### Task directions
The output is the lines below from the one with "### 2. Tester" through the one with "### ✅ Gestion des rôles", both included, printed exactly and with no other line.

### Supplied information
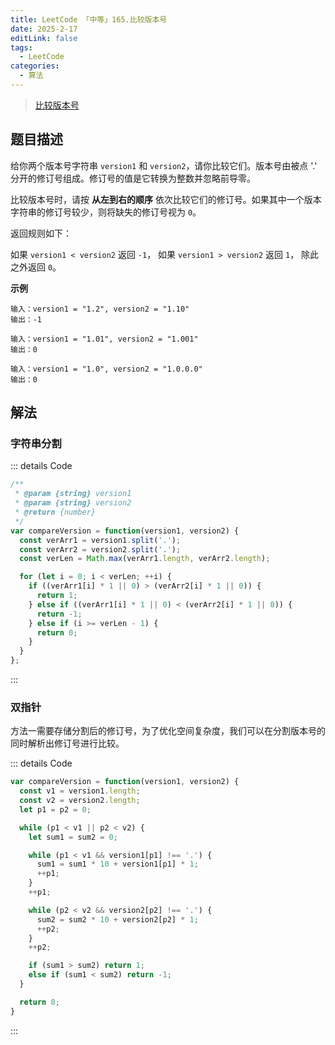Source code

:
 ```yaml
---
title: LeetCode 「中等」165.比较版本号
date: 2025-2-17
editLink: false
tags:
  - LeetCode
categories:
  - 算法
---
```


> [比较版本号](https://leetcode.cn/problems/compare-version-numbers/description/)

## 题目描述

给你两个版本号字符串 `version1` 和 `version2`，请你比较它们。版本号由被点 '.' 分开的修订号组成。修订号的值是它转换为整数并忽略前导零。

比较版本号时，请按 **从左到右的顺序** 依次比较它们的修订号。如果其中一个版本字符串的修订号较少，则将缺失的修订号视为 `0`。

返回规则如下：

如果 `version1 < version2` 返回 `-1`，
如果 `version1 > version2` 返回 `1`，
除此之外返回 `0`。

**示例**

```
输入：version1 = "1.2", version2 = "1.10"
输出：-1

输入：version1 = "1.01", version2 = "1.001"
输出：0

输入：version1 = "1.0", version2 = "1.0.0.0"
输出：0
```

## 解法

### 字符串分割

::: details Code
```js
/**
 * @param {string} version1
 * @param {string} version2
 * @return {number}
 */
var compareVersion = function(version1, version2) {
  const verArr1 = version1.split('.');
  const verArr2 = version2.split('.');
  const verLen = Math.max(verArr1.length, verArr2.length);

  for (let i = 0; i < verLen; ++i) {
    if ((verArr1[i] * 1 || 0) > (verArr2[i] * 1 || 0)) {
      return 1;
    } else if ((verArr1[i] * 1 || 0) < (verArr2[i] * 1 || 0)) {
      return -1;
    } else if (i >= verLen - 1) {
      return 0;
    }
  }
};
```
:::

### 双指针

方法一需要存储分割后的修订号，为了优化空间复杂度，我们可以在分割版本号的同时解析出修订号进行比较。

::: details Code
```js
var compareVersion = function(version1, version2) {
  const v1 = version1.length;
  const v2 = version2.length;
  let p1 = p2 = 0;

  while (p1 < v1 || p2 < v2) {
    let sum1 = sum2 = 0;

    while (p1 < v1 && version1[p1] !== '.') {
      sum1 = sum1 * 10 + version1[p1] * 1;
      ++p1;
    }
    ++p1;

    while (p2 < v2 && version2[p2] !== '.') {
      sum2 = sum2 * 10 + version2[p2] * 1;
      ++p2;
    }
    ++p2;

    if (sum1 > sum2) return 1;
    else if (sum1 < sum2) return -1;
  }

  return 0;
}
```
:::
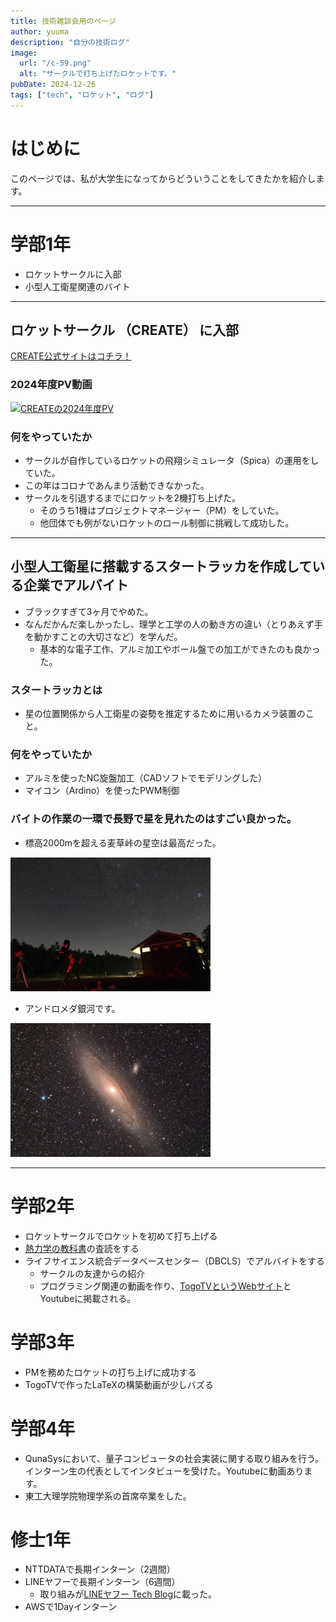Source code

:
 ```yaml
---
title: 技術雑談会用のページ
author: yuuma
description: "自分の技術ログ"
image:
  url: "/c-59.png"
  alt: "サークルで打ち上げたロケットです。"
pubDate: 2024-12-26
tags: ["tech", "ロケット", "ログ"]
---
```

# はじめに
このページでは、私が大学生になってからどういうことをしてきたかを紹介します。
***
# 学部1年
- ロケットサークルに入部
- 小型人工衛星関連のバイト
***
## ロケットサークル （CREATE） に入部
[CREATE公式サイトはコチラ！](https://createrocket.wixsite.com/create-tokyotech)

### 2024年度PV動画
[![CREATEの2024年度PV](https://img.youtube.com/vi/p0Puec2qRag/0.jpg)](https://www.youtube.com/watch?v=p0Puec2qRag)

### 何をやっていたか
- サークルが自作しているロケットの飛翔シミュレータ（Spica）の運用をしていた。
- この年はコロナであんまり活動できなかった。
- サークルを引退するまでにロケットを2機打ち上げた。
    - そのうち1機はプロジェクトマネージャー（PM）をしていた。
    - 他団体でも例がないロケットのロール制御に挑戦して成功した。

***

## 小型人工衛星に搭載するスタートラッカを作成している企業でアルバイト
- ブラックすぎて3ヶ月でやめた。
- なんだかんだ楽しかったし、理学と工学の人の動き方の違い（とりあえず手を動かすことの大切さなど）を学んだ。
    - 基本的な電子工作、アルミ加工やボール盤での加工ができたのも良かった。
### スタートラッカとは
- 星の位置関係から人工衛星の姿勢を推定するために用いるカメラ装置のこと。
### 何をやっていたか
- アルミを使ったNC旋盤加工（CADソフトでモデリングした）
- マイコン（Ardino）を使ったPWM制御
### バイトの作業の一環で長野で星を見れたのはすごい良かった。

- 標高2000mを超える麦草峠の星空は最高だった。

![麦草峠の星空](../images/activity/mugikusa.jpeg)

- アンドロメダ銀河です。

![アンドロメダ銀河](../images/activity/andromeda-galaxy.jpeg)

***

# 学部2年
- ロケットサークルでロケットを初めて打ち上げる
- [熱力学の教科書](https://www.kspub.co.jp/book/detail/5319017.html)の査読をする
- ライフサイエンス統合データベースセンター（DBCLS）でアルバイトをする
    - サークルの友達からの紹介
    - プログラミング関連の動画を作り、[TogoTVというWebサイト](https://togotv.dbcls.jp/)とYoutubeに掲載される。

# 学部3年
- PMを務めたロケットの打ち上げに成功する
- TogoTVで作ったLaTeXの構築動画が少しバズる

# 学部4年
- QunaSysにおいて、量子コンピュータの社会実装に関する取り組みを行う。インターン生の代表としてインタビューを受けた。Youtubeに動画あります。
- 東工大理学院物理学系の首席卒業をした。
# 修士1年
- NTTDATAで長期インターン（2週間）
- LINEヤフーで長期インターン（6週間）
    - 取り組みが[LINEヤフー Tech Blog](https://techblog.lycorp.co.jp/ja/20241029a)に載った。
- AWSで1Dayインターン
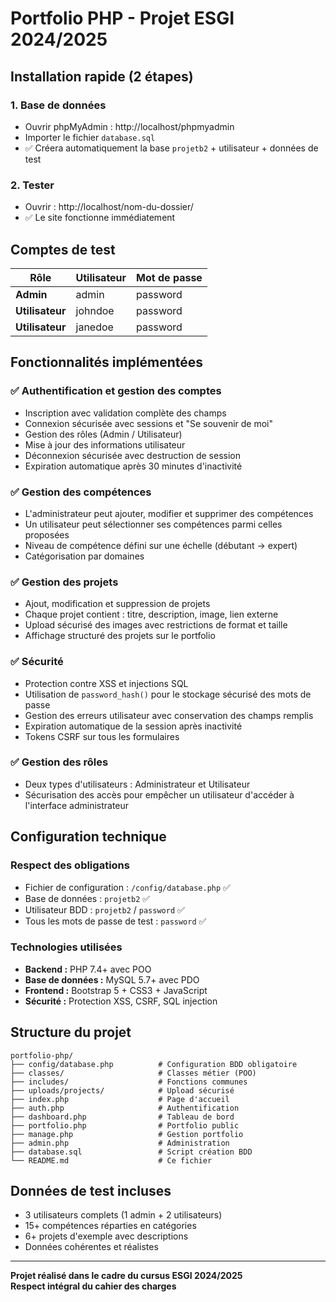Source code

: # Portfolio PHP - Projet ESGI 2024/2025

## Installation rapide (2 étapes)

### 1. Base de données
- Ouvrir phpMyAdmin : http://localhost/phpmyadmin
- Importer le fichier `database.sql`
- ✅ Créera automatiquement la base `projetb2` + utilisateur + données de test

### 2. Tester
- Ouvrir : http://localhost/nom-du-dossier/
- ✅ Le site fonctionne immédiatement

## Comptes de test

| Rôle | Utilisateur | Mot de passe |
|------|-------------|--------------|
| **Admin** | admin | password |
| **Utilisateur** | johndoe | password |
| **Utilisateur** | janedoe | password |

## Fonctionnalités implémentées

### ✅ Authentification et gestion des comptes
- Inscription avec validation complète des champs
- Connexion sécurisée avec sessions et "Se souvenir de moi"
- Gestion des rôles (Admin / Utilisateur)
- Mise à jour des informations utilisateur
- Déconnexion sécurisée avec destruction de session
- Expiration automatique après 30 minutes d'inactivité

### ✅ Gestion des compétences
- L'administrateur peut ajouter, modifier et supprimer des compétences
- Un utilisateur peut sélectionner ses compétences parmi celles proposées
- Niveau de compétence défini sur une échelle (débutant → expert)
- Catégorisation par domaines

### ✅ Gestion des projets
- Ajout, modification et suppression de projets
- Chaque projet contient : titre, description, image, lien externe
- Upload sécurisé des images avec restrictions de format et taille
- Affichage structuré des projets sur le portfolio

### ✅ Sécurité
- Protection contre XSS et injections SQL
- Utilisation de `password_hash()` pour le stockage sécurisé des mots de passe
- Gestion des erreurs utilisateur avec conservation des champs remplis
- Expiration automatique de la session après inactivité
- Tokens CSRF sur tous les formulaires

### ✅ Gestion des rôles
- Deux types d'utilisateurs : Administrateur et Utilisateur
- Sécurisation des accès pour empêcher un utilisateur d'accéder à l'interface administrateur

## Configuration technique

### Respect des obligations
- Fichier de configuration : `/config/database.php` ✅
- Base de données : `projetb2` ✅  
- Utilisateur BDD : `projetb2` / `password` ✅
- Tous les mots de passe de test : `password` ✅

### Technologies utilisées
- **Backend :** PHP 7.4+ avec POO
- **Base de données :** MySQL 5.7+ avec PDO
- **Frontend :** Bootstrap 5 + CSS3 + JavaScript
- **Sécurité :** Protection XSS, CSRF, SQL injection

## Structure du projet

```
portfolio-php/
├── config/database.php          # Configuration BDD obligatoire
├── classes/                     # Classes métier (POO)
├── includes/                    # Fonctions communes
├── uploads/projects/            # Upload sécurisé
├── index.php                    # Page d'accueil
├── auth.php                     # Authentification
├── dashboard.php                # Tableau de bord
├── portfolio.php                # Portfolio public
├── manage.php                   # Gestion portfolio
├── admin.php                    # Administration
├── database.sql                 # Script création BDD
└── README.md                    # Ce fichier
```

## Données de test incluses

- 3 utilisateurs complets (1 admin + 2 utilisateurs)
- 15+ compétences réparties en catégories
- 6+ projets d'exemple avec descriptions
- Données cohérentes et réalistes

---

**Projet réalisé dans le cadre du cursus ESGI 2024/2025**  
**Respect intégral du cahier des charges**
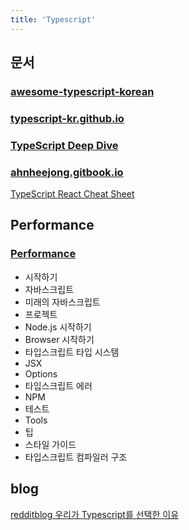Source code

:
 ```yaml
---
title: 'Typescript'
---
```


## 문서

### [awesome-typescript-korean](https://github.com/typescript-kr/awesome-typescript-korean)

### [typescript-kr.github.io](https://typescript-kr.github.io/)

### [TypeScript Deep Dive](https://radlohead.gitbook.io/typescript-deep-dive/getting-started)

### [ahnheejong.gitbook.io](https://ahnheejong.gitbook.io/ts-for-jsdev/)

[TypeScript React Cheat Sheet](https://www.saltycrane.com/cheat-sheets/typescript/react/latest/)

## Performance

### [Performance](https://github.com/microsoft/TypeScript/wiki/Performance)

-   시작하기
-   자바스크립트
-   미래의 자바스크립트
-   프로젝트
-   Node.js 시작하기
-   Browser 시작하기
-   타입스크립트 타입 시스템
-   JSX
-   Options
-   타입스크립트 에러
-   NPM
-   테스트
-   Tools
-   팁
-   스타일 가이드
-   타입스크립트 컴파일러 구조

## blog

[redditblog 우리가 Typescript를 선택한 이유](https://medium.com/@constell99/%EC%9A%B0%EB%A6%AC%EA%B0%80-typescript%EB%A5%BC-%EC%84%A0%ED%83%9D%ED%95%9C-%EC%9D%B4%EC%9C%A0-b0a423654f1e)

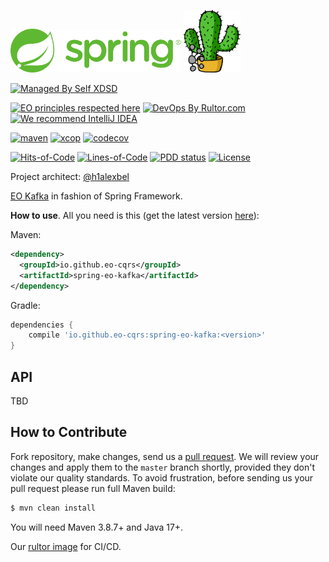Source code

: <img alt="logo" src="spring.svg" height="70px" /> <img alt="logo" src="eo-kafka.svg" height="100px" />

[![Managed By Self XDSD](https://self-xdsd.com/b/mbself.svg)](https://self-xdsd.com/p/eo-cqrs/eo-kafka?provider=github)

[![EO principles respected here](https://www.elegantobjects.org/badge.svg)](https://www.elegantobjects.org)
[![DevOps By Rultor.com](https://www.rultor.com/b/eo-cars/eo-kafka)](https://www.rultor.com/p/eo-cqrs/eo-kafka)
[![We recommend IntelliJ IDEA](https://www.elegantobjects.org/intellij-idea.svg)](https://www.jetbrains.com/idea/)
<br>

[![maven](https://github.com/eo-cqrs/spring-eo-kafka/actions/workflows/mvn.yaml/badge.svg)](https://github.com/eo-cqrs/spring-eo-kafka/actions/workflows/mvn.yaml)
[![xcop](https://github.com/eo-cqrs/spring-eo-kafka/actions/workflows/xcop.yaml/badge.svg)](https://github.com/eo-cqrs/spring-eo-kafka/actions/workflows/xcop.yaml)
[![codecov](https://codecov.io/gh/eo-cqrs/spring-eo-kafka/branch/master/graph/badge.svg?token=AMV1K8GXC6)](https://codecov.io/gh/eo-cqrs/spring-eo-kafka)

[![Hits-of-Code](https://hitsofcode.com/github/eo-cqrs/spring-eo-kafka)](https://hitsofcode.com/view/github/eo-cqrs/spring-eo-kafka)
[![Lines-of-Code](https://tokei.rs/b1/github/eo-cqrs/spring-eo-kafka)](https://github.com/eo-cqrs/spring-eo-kafka)
[![PDD status](http://www.0pdd.com/svg?name=eo-cqrs/spring-eo-kafka)](http://www.0pdd.com/p?name=eo-cqrs/spring-eo-kafka)
[![License](https://img.shields.io/badge/license-MIT-green.svg)](https://github.com/eo-cqrs/spring-eo-kafka/blob/master/LICENSE.txt)

Project architect: [@h1alexbel](https://github.com/h1alexbel)

[EO Kafka](https://github.com/eo-cqrs/spring-eo-kafka) in fashion of Spring Framework.

**How to use**. All you need is this (get the latest version [here](https://search.maven.org/artifact/io.github.eo-cqrs/spring-eo-kafka)):

Maven:
```xml
<dependency>
  <groupId>io.github.eo-cqrs</groupId>
  <artifactId>spring-eo-kafka</artifactId>
</dependency>
```

Gradle:
```groovy
dependencies {
    compile 'io.github.eo-cqrs:spring-eo-kafka:<version>'
}
```

## API
TBD

## How to Contribute

Fork repository, make changes, send us a [pull request](https://www.yegor256.com/2014/04/15/github-guidelines.html).
We will review your changes and apply them to the `master` branch shortly,
provided they don't violate our quality standards. To avoid frustration,
before sending us your pull request please run full Maven build:

```bash
$ mvn clean install
```

You will need Maven 3.8.7+ and Java 17+.

Our [rultor image](https://github.com/eo-cqrs/eo-kafka-rultor-image) for CI/CD.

### Solved exercise
### 2. Tester
- Ouvrir : http://localhost/nom-du-dossier/
- ✅ Le site fonctionne immédiatement

## Comptes de test

| Rôle | Utilisateur | Mot de passe |
|------|-------------|--------------|
| **Admin** | admin | password |
| **Utilisateur** | johndoe | password |
| **Utilisateur** | janedoe | password |

## Fonctionnalités implémentées

### ✅ Authentification et gestion des comptes
- Inscription avec validation complète des champs
- Connexion sécurisée avec sessions et "Se souvenir de moi"
- Gestion des rôles (Admin / Utilisateur)
- Mise à jour des informations utilisateur
- Déconnexion sécurisée avec destruction de session
- Expiration automatique après 30 minutes d'inactivité

### ✅ Gestion des compétences
- L'administrateur peut ajouter, modifier et supprimer des compétences
- Un utilisateur peut sélectionner ses compétences parmi celles proposées
- Niveau de compétence défini sur une échelle (débutant → expert)
- Catégorisation par domaines

### ✅ Gestion des projets
- Ajout, modification et suppression de projets
- Chaque projet contient : titre, description, image, lien externe
- Upload sécurisé des images avec restrictions de format et taille
- Affichage structuré des projets sur le portfolio

### ✅ Sécurité
- Protection contre XSS et injections SQL
- Utilisation de `password_hash()` pour le stockage sécurisé des mots de passe
- Gestion des erreurs utilisateur avec conservation des champs remplis
- Expiration automatique de la session après inactivité
- Tokens CSRF sur tous les formulaires

### ✅ Gestion des rôles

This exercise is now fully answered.